E acrescenta: “Esta homenagem escrita em forma de poema é a maneira mais digna encontrada para festejar este mestre que além de pintar também foi poeta e que entre outras manifestações artísticas soube tão bem ilustrar com seus desenhos os poemas de Carlos Drummond de Andrade, seu grande amigo e parceiro na versão do livro “Dom Quixote de La Mancha”, de Miguel de Cervantes.”

É esta a linda sinopse do enredo da Mocidade Independente de Padre Miguel para o carnaval de 2012:

POR TI, PORTINARI, ROMPENDO A TELA, A REALIDADE

“Num voo mágico, viaja o samba, /
 a conduzir meu povo feliz / 
em seu viajante sonho.
Solto no universo garboso, prosa em verso, / 
na fantasia a se tornar realidade,
leva os tambores da felicidade, / 
para despertar o artista na morada celestial.
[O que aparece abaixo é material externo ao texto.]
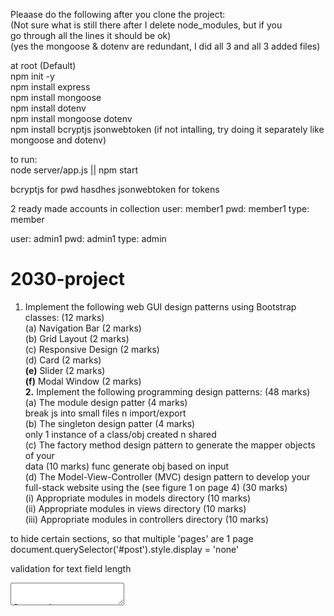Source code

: Pleaase do the following after you clone the project:  
(Not sure what is still there after I delete node_modules, but if you  
go through all the lines it should be ok)  
(yes the mongoose & dotenv are redundant, I did all 3 and all 3 added files)

at root (Default)  
npm init -y  
npm install express  
npm install mongoose  
npm install dotenv  
npm install mongoose dotenv  
npm install bcryptjs jsonwebtoken  (if not intalling, try doing it separately like mongoose and dotenv)  

 
to run:  
node server/app.js  ||   npm start  

bcryptjs for pwd hasdhes
jsonwebtoken for tokens


2 ready made accounts in collection
user: member1
pwd: member1
type: member

user: admin1
pwd: admin1
type: admin


2030-project  
===============  
1. Implement the following web GUI design patterns using Bootstrap  
classes: (12 marks)  
(a) Navigation Bar (2 marks)  
(b) Grid Layout (2 marks)  
(c) Responsive Design (2 marks)  
(d) Card (2 marks)  
**(e)** Slider (2 marks)  
**(f)** Modal Window (2 marks)  
**2.** Implement the following programming design patterns: (48 marks)  
(a) The module design patter (4 marks)  
    break js into small files n import/export  
(b) The singleton design patter (4 marks)  
    only 1 instance of a class/obj created n shared  
(c) The factory method design pattern to generate the mapper objects of your  
data (10 marks)
    func generate obj based on input  
(d) The Model-View-Controller (MVC) design pattern to develop your full-stack website using the (see figure 1 on page 4) (30 marks)  
    (i) Appropriate modules in models directory (10 marks)  
    (ii) Appropriate modules in views directory (10 marks)  
    (iii) Appropriate modules in controllers directory (10 marks)  

to hide certain sections, so that multiple 'pages' are 1 page  
document.querySelector('#post').style.display = 'none'  

validation for text field length  
<textarea maxlength="280" minlength="50">  

for actions  
<form class="row " action="addPost" method="post">  
and then in abcController.js
memberController.post('/addPost',  async (req, res, next) => {  

mongodb  
// this is for remote conection, bc code is setup for local conection by default, user/pwd does not matter right now  
(() => {  
    const config = {}  
    config.SERVER = process.env.PORT || 8080;  
    config.USERNAME = 'ying'  
    config.PASSWORD = 'mongodb'  
    config.DATABASE = 'web'  
    module.exports = config  
})()  
DATABASE name == name of database in compass whne u add new database  


models/util.js  
    const getMongoClient = (local = false) => {  
true/false == default if local or remote connection  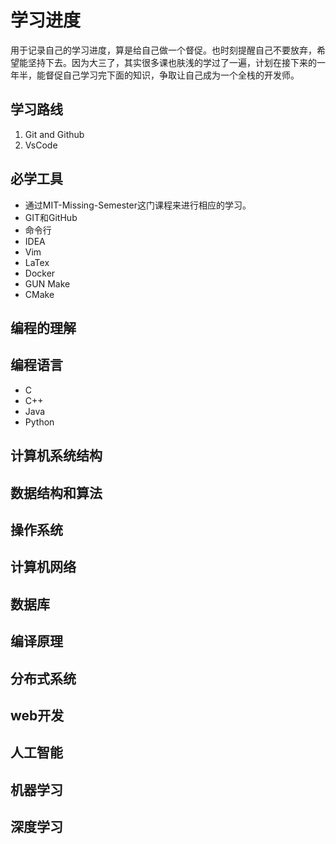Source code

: # 学习进度

用于记录自己的学习进度，算是给自己做一个督促。也时刻提醒自己不要放弃，希望能坚持下去。因为大三了，其实很多课也肤浅的学过了一遍，计划在接下来的一年半，能督促自己学习完下面的知识，争取让自己成为一个全栈的开发师。

## 学习路线

1. Git and Github
2. VsCode

## 必学工具

- 通过MIT-Missing-Semester这门课程来进行相应的学习。
- GIT和GitHub
- 命令行
- IDEA
- Vim
- LaTex
- Docker
- GUN Make
- CMake

## 编程的理解

## 编程语言

- C
- C++
- Java
- Python

## 计算机系统结构

## 数据结构和算法

## 操作系统

## 计算机网络

## 数据库

## 编译原理

## 分布式系统

## web开发

## 人工智能

## 机器学习

## 深度学习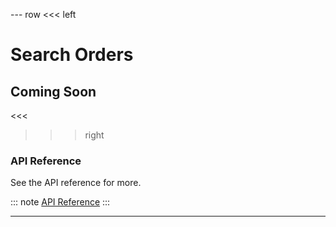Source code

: --- row
<<< left
# Search Orders
## Coming Soon
<<<

>>> right

### API Reference
See the API reference for more.

::: note
[API Reference](api/index.html)
:::

>>>
---

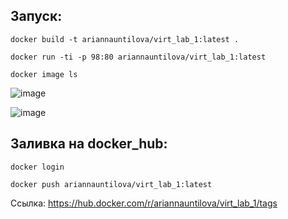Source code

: ## **Запуск:**

`docker build -t ariannauntilova/virt_lab_1:latest .`

`docker run -ti -p 98:80 ariannauntilova/virt_lab_1:latest`

`docker image ls`

![image](https://github.com/arinauntilova/Virtualization_Untilova/assets/43550219/a8b2a216-d47b-498c-9962-588deff13bde)

![image](https://github.com/arinauntilova/Virtualization_Untilova/assets/43550219/03374637-78f8-450b-9a92-229ffbff3859)


## **Заливка на docker_hub:**

`docker login`

`docker push ariannauntilova/virt_lab_1:latest`

Ссылка: https://hub.docker.com/r/ariannauntilova/virt_lab_1/tags
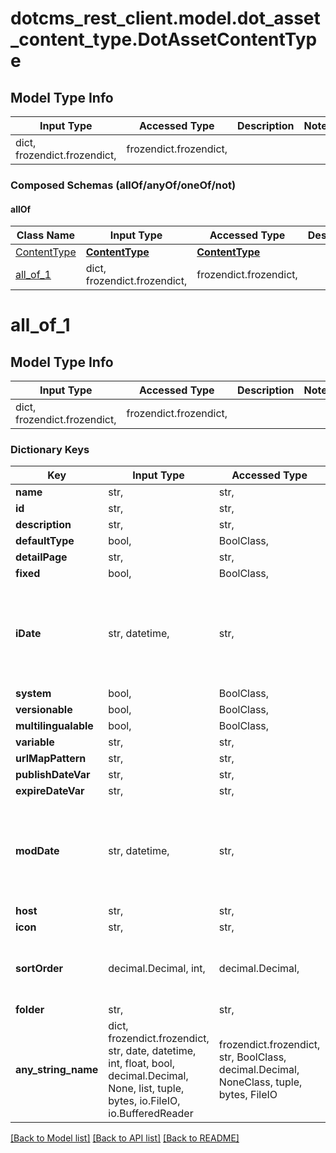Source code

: # dotcms_rest_client.model.dot_asset_content_type.DotAssetContentType

## Model Type Info
Input Type | Accessed Type | Description | Notes
------------ | ------------- | ------------- | -------------
dict, frozendict.frozendict,  | frozendict.frozendict,  |  | 

### Composed Schemas (allOf/anyOf/oneOf/not)
#### allOf
Class Name | Input Type | Accessed Type | Description | Notes
------------- | ------------- | ------------- | ------------- | -------------
[ContentType](ContentType.md) | [**ContentType**](ContentType.md) | [**ContentType**](ContentType.md) |  | 
[all_of_1](#all_of_1) | dict, frozendict.frozendict,  | frozendict.frozendict,  |  | 

# all_of_1

## Model Type Info
Input Type | Accessed Type | Description | Notes
------------ | ------------- | ------------- | -------------
dict, frozendict.frozendict,  | frozendict.frozendict,  |  | 

### Dictionary Keys
Key | Input Type | Accessed Type | Description | Notes
------------ | ------------- | ------------- | ------------- | -------------
**name** | str,  | str,  |  | [optional] 
**id** | str,  | str,  |  | [optional] 
**description** | str,  | str,  |  | [optional] 
**defaultType** | bool,  | BoolClass,  |  | [optional] 
**detailPage** | str,  | str,  |  | [optional] 
**fixed** | bool,  | BoolClass,  |  | [optional] 
**iDate** | str, datetime,  | str,  |  | [optional] value must conform to RFC-3339 date-time
**system** | bool,  | BoolClass,  |  | [optional] 
**versionable** | bool,  | BoolClass,  |  | [optional] 
**multilingualable** | bool,  | BoolClass,  |  | [optional] 
**variable** | str,  | str,  |  | [optional] 
**urlMapPattern** | str,  | str,  |  | [optional] 
**publishDateVar** | str,  | str,  |  | [optional] 
**expireDateVar** | str,  | str,  |  | [optional] 
**modDate** | str, datetime,  | str,  |  | [optional] value must conform to RFC-3339 date-time
**host** | str,  | str,  |  | [optional] 
**icon** | str,  | str,  |  | [optional] 
**sortOrder** | decimal.Decimal, int,  | decimal.Decimal,  |  | [optional] value must be a 32 bit integer
**folder** | str,  | str,  |  | [optional] 
**any_string_name** | dict, frozendict.frozendict, str, date, datetime, int, float, bool, decimal.Decimal, None, list, tuple, bytes, io.FileIO, io.BufferedReader | frozendict.frozendict, str, BoolClass, decimal.Decimal, NoneClass, tuple, bytes, FileIO | any string name can be used but the value must be the correct type | [optional]

[[Back to Model list]](../../README.md#documentation-for-models) [[Back to API list]](../../README.md#documentation-for-api-endpoints) [[Back to README]](../../README.md)

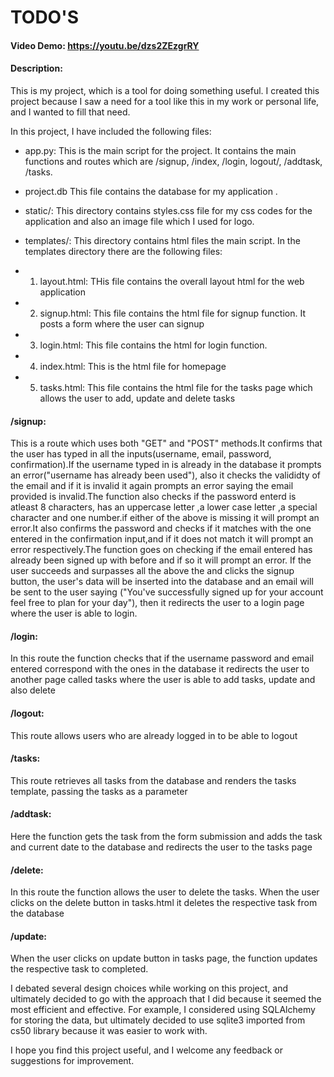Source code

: # TODO'S
#### Video Demo:  https://youtu.be/dzs2ZEzgrRY
#### Description:

This is my project, which is a tool for doing something useful. I created this project because I saw a need for a tool like this in my work or personal life, and I wanted to fill that need.

In this project, I have included the following files:

- app.py: This is the main script for the project. It contains the main functions and routes which are /signup, /index, /login, logout/, /addtask, /tasks.

- project.db This file contains the database for my application .

- static/: This directory contains styles.css file for my css codes for the application and also an image file which I used for logo.

- templates/: This directory contains html files the main script. In the templates directory there are the following files:
- 1. layout.html: THis file contains the overall layout html for the web application
- 2. signup.html: This file contains the html file for signup function. It posts a form where the user can signup
- 3. login.html: This file contains the html for login function.
- 4. index.html: This is the  html file for homepage
- 5. tasks.html: This file contains the html file for the tasks page which allows the user to add, update and delete tasks

#### /signup:
This is a route which uses both "GET" and "POST" methods.It confirms that the user has typed in all the inputs(username, email, password, confirmation).If the username typed in is already in the database it prompts an error("username has already been used"), also it checks the valididty of the email and if it is invalid it again prompts an error saying the email provided is invalid.The function also checks if the password enterd is atleast 8 characters, has an uppercase letter ,a lower case letter ,a special character and one number.if either of the above is missing it will prompt an error.It also confirms the password and checks if it matches with the one entered in the confirmation input,and if it does not match it will prompt an error respectively.The function goes on checking if the email entered has already been signed up with  before and if so it will prompt an error.
If the user succeeds and surpasses all the above the and clicks the signup button, the user's data will be inserted into the database and an email will be sent to the user saying ("You've successfully signed up for your account feel free to plan for your day"), then it redirects the user to a login page where the user is able to login.


#### /login:
In this route the function checks that if the username password and email entered correspond with the ones in the database it redirects the user to another page called tasks where the user is able to add tasks, update and also delete

#### /logout:
This route allows users who are already logged in to be able to logout

#### /tasks:
This route retrieves all tasks from the database and renders the tasks template, passing the tasks as a parameter


#### /addtask:
Here the function gets the task from the form submission and adds the task and current date to the database and redirects the user to the tasks page

#### /delete:
In this route the function allows the user to delete the tasks. When the user clicks on the delete button in tasks.html it deletes the respective task from the database

#### /update:
When the user clicks on update button in tasks page, the function updates the respective task to completed.


I debated several design choices while working on this project, and ultimately decided to go with the approach that I did because it seemed the most efficient and effective. For example, I considered using SQLAlchemy for storing the data, but ultimately decided to use sqlite3 imported from cs50 library because it was easier to work with.

I hope you find this project useful, and I welcome any feedback or suggestions for improvement.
Ó mestre, ergueis do sono esse quadro vazio. / 
Sua obra vive no cantar de nossa gente.
Põe nas tuas mãos o teu instrumento, / 
tua tela hoje é o firmamento,
que a arte se deixa tingir o breu da noite, / 
com um colorido de festa, / 
a aquarela do carnaval.

Vai, reinventa mais um lúdico céu. / 
Pinta por nós a nossa estrela,
tu que pintaste tanto a Mocidade, / 
deixa a tua mão deslizar Independente.

Hoje, somos as tintas que envolvem / 
as cerdas do teu pincel, e que,
na mistura das cores, por ti, Portinari, / 
rompem a tela para a realidade
e brilham no samba de Padre Miguel.

Hoje, uma moldura viva e humana / enquadra a tua história na pista,
e teu traço se refaz nos pés, / no passo do sambista,
que vai riscar murais de sonhos / e estampar retratos,
cena dos Brasis que tu desenhastes.

À luz da inspiração, vem fazer reluzir em nossa mente / 
a cândida infância de tua Brodowski querida,
e reflorescer os campos com suor da lida, / 
dos mestiços viris a lavrar a ampla terra.

“Entre o cafezal e o sonho”, / 
vem reunir retalhos e as lembranças coloridas,
como as dos espantalhos a oscilar na brisa, / 
serenos sobre as plantações.
Hoje, é um tempo que não passa. / 
Um turbilhão, um vento que sopra,
que varre e traz recordações, / e que vem devolver a ti a meninice.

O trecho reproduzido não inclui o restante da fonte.